Source texts of formatted documents
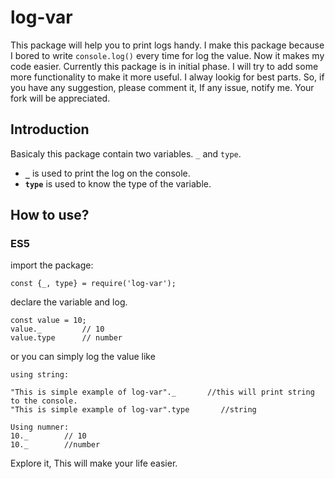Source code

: # **log-var**
This package will help you to print logs handy. I make this package because I bored to write `console.log()` every time for log the value. Now it makes my code easier. Currently this package is in initial phase. I will try to add some more functionality to make it more useful. I alway lookig for best parts. So, if you have any suggestion, please comment it, If any issue, notify me. Your fork will be appreciated.

## **Introduction**
Basicaly this package contain two variables. `_` and `type`.

* **`_`** is used to print the log on the console.
* **`type`** is used to know the type of the variable.

## **How to use?**

### **ES5**

import the package:

    const {_, type} = require('log-var');
declare the variable and log.

    const value = 10;
    value._         // 10
    value.type      // number
or you can simply log the value like

    using string:

    "This is simple example of log-var"._       //this will print string to the console.
    "This is simple example of log-var".type       //string

    Using numner:
    10._        // 10
    10._        //number

Explore it, This will make your life easier.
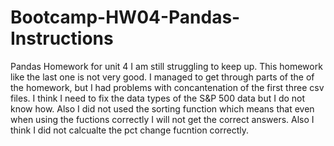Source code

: # Bootcamp-HW04-Pandas-Instructions
Pandas Homework for unit 4
I am still struggling to keep up.  This homework like the last one is not very good.  I managed to get through parts of the of the homework, but I had problems with concantenation of the first three csv files.  I think I need to fix the data types of the S&P 500 data but I do not know how.  Also I did not used the sorting function which means that even when using the fuctions correctly I will not get the correct answers.  Also I think I did not calcualte the pct change fucntion correctly.  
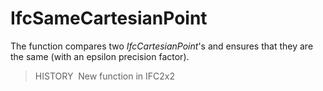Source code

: # IfcSameCartesianPoint

The function compares two _IfcCartesianPoint_'s and ensures that they are the same (with an epsilon precision factor).

> HISTORY&nbsp; New function in IFC2x2
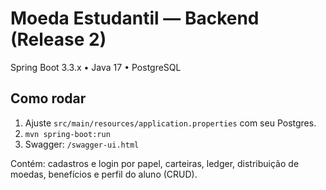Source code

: # Moeda Estudantil — Backend (Release 2)
Spring Boot 3.3.x • Java 17 • PostgreSQL

## Como rodar
1) Ajuste `src/main/resources/application.properties` com seu Postgres.
2) `mvn spring-boot:run`
3) Swagger: `/swagger-ui.html`

Contém: cadastros e login por papel, carteiras, ledger, distribuição de moedas, benefícios e perfil do aluno (CRUD).
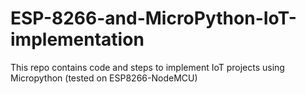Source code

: # ESP-8266-and-MicroPython-IoT-implementation
This repo contains code and steps to implement IoT projects using Micropython (tested on ESP8266-NodeMCU)

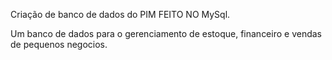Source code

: Criação de banco de dados do PIM FEITO NO MySql.

Um banco de dados para o gerenciamento de estoque, financeiro e vendas de pequenos negocios.
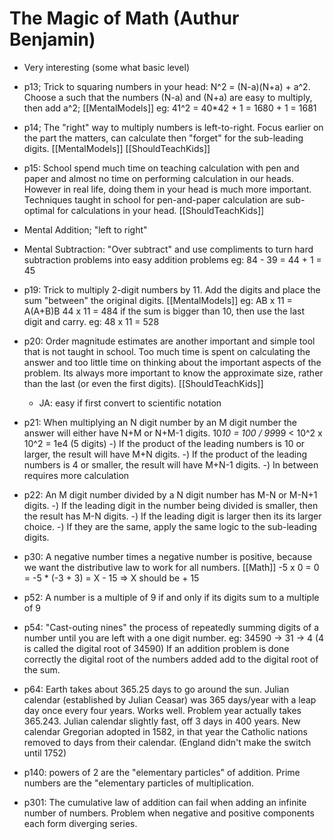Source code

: # The Magic of Math  (Authur Benjamin)

- Very interesting (some what basic level)

- p13; Trick to squaring numbers in your head:  N^2 = (N-a)(N+a) + a^2.  Choose a such that the numbers (N-a) and (N+a) are easy to multiply, then add a^2; [[MentalModels]] 
     eg: 41^2 = 40*42 + 1 = 1680 + 1 = 1681

- p14; The "right" way to multiply numbers is left-to-right.  Focus earlier on the part the matters, can calculate then "forget" for the sub-leading digits. [[MentalModels]]  [[ShouldTeachKids]]

- p15: School spend much time on teaching calculation with pen and paper and almost no time on performing calculation in our heads. However in real life, doing them in your head is much more important.
    	 Techniques taught in school for pen-and-paper calculation are sub-optimal for calculations in your head.
	 [[ShouldTeachKids]]

- Mental Addition; "left to right"

- Mental Subtraction: "Over subtract" and use compliments to turn hard subtraction problems into easy addition problems
      eg: 84 - 39 = 44 + 1 = 45

- p19: Trick to multiply 2-digit numbers by 11.  Add the digits and place the sum "between" the original digits. [[MentalModels]]
    	 eg: AB x 11 = A(A+B)B
	 44 x 11 = 484
	 if the sum is bigger than 10, then use the last digit and carry.
	 eg: 48 x 11 = 528

- p20: Order magnitude estimates are another important and simple tool that is not taught in school. Too much time is spent on calculating the answer and too little time on thinking about the important aspects of the problem. Its always more important to know the approximate size, rather than the last (or even the first digits). [[ShouldTeachKids]]
  - JA: easy if first convert to scientific notation

- p21: When multiplying an N digit number by an M digit number the answer will either have N+M or N+M-1 digits.
	    10*10 = 100 / 99*99 < 10^2 x 10^2 = 1e4 (5 digits)
	 -) If the product of the leading numbers is 10 or larger, the result will have M+N digits.
	 -) If the product of the leading numbers is 4 or smaller, the result will have M+N-1 digits.
	 -) In between requires more calculation

- p22: An M digit number divided by a N digit number has M-N or M-N+1 digits.
         -) If the leading digit in the number being divided is smaller, then the result has M-N digits.
	 -) If the leading digit is larger then its its larger choice.
	 -) If they are the same, apply the same logic to the sub-leading digits.

- p30: A negative number times a negative number is positive, because we want the distributive law to work for all numbers. [[Math]]
        -5 x 0 = 0
	       = -5 * (-3 + 3) = X - 15 => X should be + 15

- p52: A number is a multiple of 9 if and only if its digits sum to a multiple of 9

- p54: "Cast-outing nines" the process of repeatedly summing digits of a number until you are left with a one digit number.
         eg: 34590 -> 31 -> 4  (4 is called the digital root of 34590)
	 If an addition problem is done correctly the digital root of the numbers added add to the digital root of the sum.

- p64: Earth takes about 365.25 days to go around the sun. Julian calendar (established by Julian Ceasar) was 365 days/year with a leap day once every four years. Works well.
          Problem year actually takes 365.243. Julian calendar slightly fast, off 3 days in 400 years.
	  New calendar Gregorian adopted in 1582, in that year the Catholic nations removed to days from their calendar. (England didn't make the switch until 1752)

- p140: powers of 2 are the "elementary particles" of addition.  Prime numbers are the "elementary particles of multiplication.

- p301: The cumulative law of addition can fail when adding an infinite number of numbers. Problem when negative and positive components each form diverging series. 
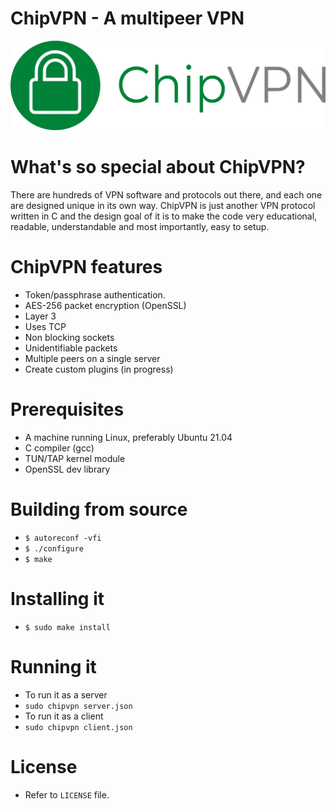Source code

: # ChipVPN - A multipeer VPN 
![logo](https://github.com/coldchip/chipvpn/raw/master/docs/chipvpn.png)

# What's so special about ChipVPN?
There are hundreds of VPN software and protocols out there, and each one are designed unique in its own way. ChipVPN is just another VPN protocol written in C and the design goal of it is to make the code very educational, readable, understandable and most importantly, easy to setup. 

# ChipVPN features
- Token/passphrase authentication. 
- AES-256 packet encryption (OpenSSL)
- Layer 3
- Uses TCP
- Non blocking sockets
- Unidentifiable packets
- Multiple peers on a single server
- Create custom plugins (in progress)

# Prerequisites
- A machine running Linux, preferably Ubuntu 21.04
- C compiler (gcc)
- TUN/TAP kernel module
- OpenSSL dev library

# Building from source
- `$ autoreconf -vfi`
- `$ ./configure`
- `$ make`

# Installing it
- `$ sudo make install`

# Running it
- To run it as a server
- `sudo chipvpn server.json`
- To run it as a client
- `sudo chipvpn client.json`

# License
- Refer to `LICENSE` file. 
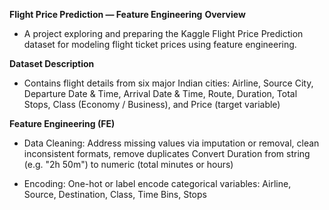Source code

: **Flight Price Prediction — Feature Engineering**
**Overview**
- A project exploring and preparing the Kaggle Flight Price Prediction dataset for modeling flight ticket prices using feature engineering.

**Dataset Description**
- Contains flight details from six major Indian cities: Airline, Source City, Departure Date & Time, Arrival Date & Time, Route, Duration, Total Stops, Class (Economy / Business), and Price (target variable) 

**Feature Engineering (FE)**
- Data Cleaning:
  Address missing values via imputation or removal, clean inconsistent formats, remove duplicates
  Convert Duration from string (e.g. "2h 50m") to numeric (total minutes or hours) 

- Encoding:
  One-hot or label encode categorical variables: Airline, Source, Destination, Class, Time Bins, Stops


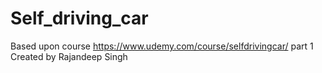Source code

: # Self_driving_car

Based upon course https://www.udemy.com/course/selfdrivingcar/ part 1
Created by Rajandeep Singh

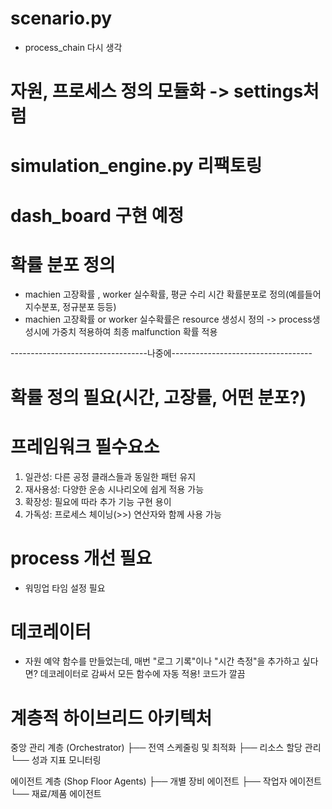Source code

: # scenario.py 
- process_chain 다시 생각


# 자원, 프로세스 정의 모듈화 -> settings처럼

# simulation_engine.py 리팩토링

# dash_board 구현 예정



# 확률 분포 정의
- machien 고장확률 , worker 실수확률, 평균 수리 시간 확률분포로 정의(예를들어 지수분포, 정규분포 등등)
- machien 고장확률 or worker 실수확률은 resource 생성시 정의 -> process생성시에 가중치 적용하여 최종 malfunction 확률 적용




----------------------------------나중에-----------------------------------
# 확률 정의 필요(시간, 고장률, 어떤 분포?)


# 프레임워크 필수요소
1. 일관성: 다른 공정 클래스들과 동일한 패턴 유지
2. 재사용성: 다양한 운송 시나리오에 쉽게 적용 가능
3. 확장성: 필요에 따라 추가 기능 구현 용이
4. 가독성: 프로세스 체이닝(>>) 연산자와 함께 사용 가능


# process 개선 필요
- 워밍업 타임 설정 필요

# 데코레이터
- 자원 예약 함수를 만들었는데, 매번 "로그 기록"이나 "시간 측정"을 추가하고 싶다면? 데코레이터로 감싸서 모든 함수에 자동 적용! 코드가 깔끔


# 계층적 하이브리드 아키텍처
중앙 관리 계층 (Orchestrator)
├── 전역 스케줄링 및 최적화
├── 리소스 할당 관리
└── 성과 지표 모니터링

에이전트 계층 (Shop Floor Agents)
├── 개별 장비 에이전트
├── 작업자 에이전트
└── 재료/제품 에이전트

» REQUIRED WORK
Copy each line in the entries above where the word "worker" shows up.

» FINAL ANSWER
- machien 고장확률 , worker 실수확률, 평균 수리 시간 확률분포로 정의(예를들어 지수분포, 정규분포 등등)
- machien 고장확률 or worker 실수확률은 resource 생성시 정의 -> process생성시에 가중치 적용하여 최종 malfunction 확률 적용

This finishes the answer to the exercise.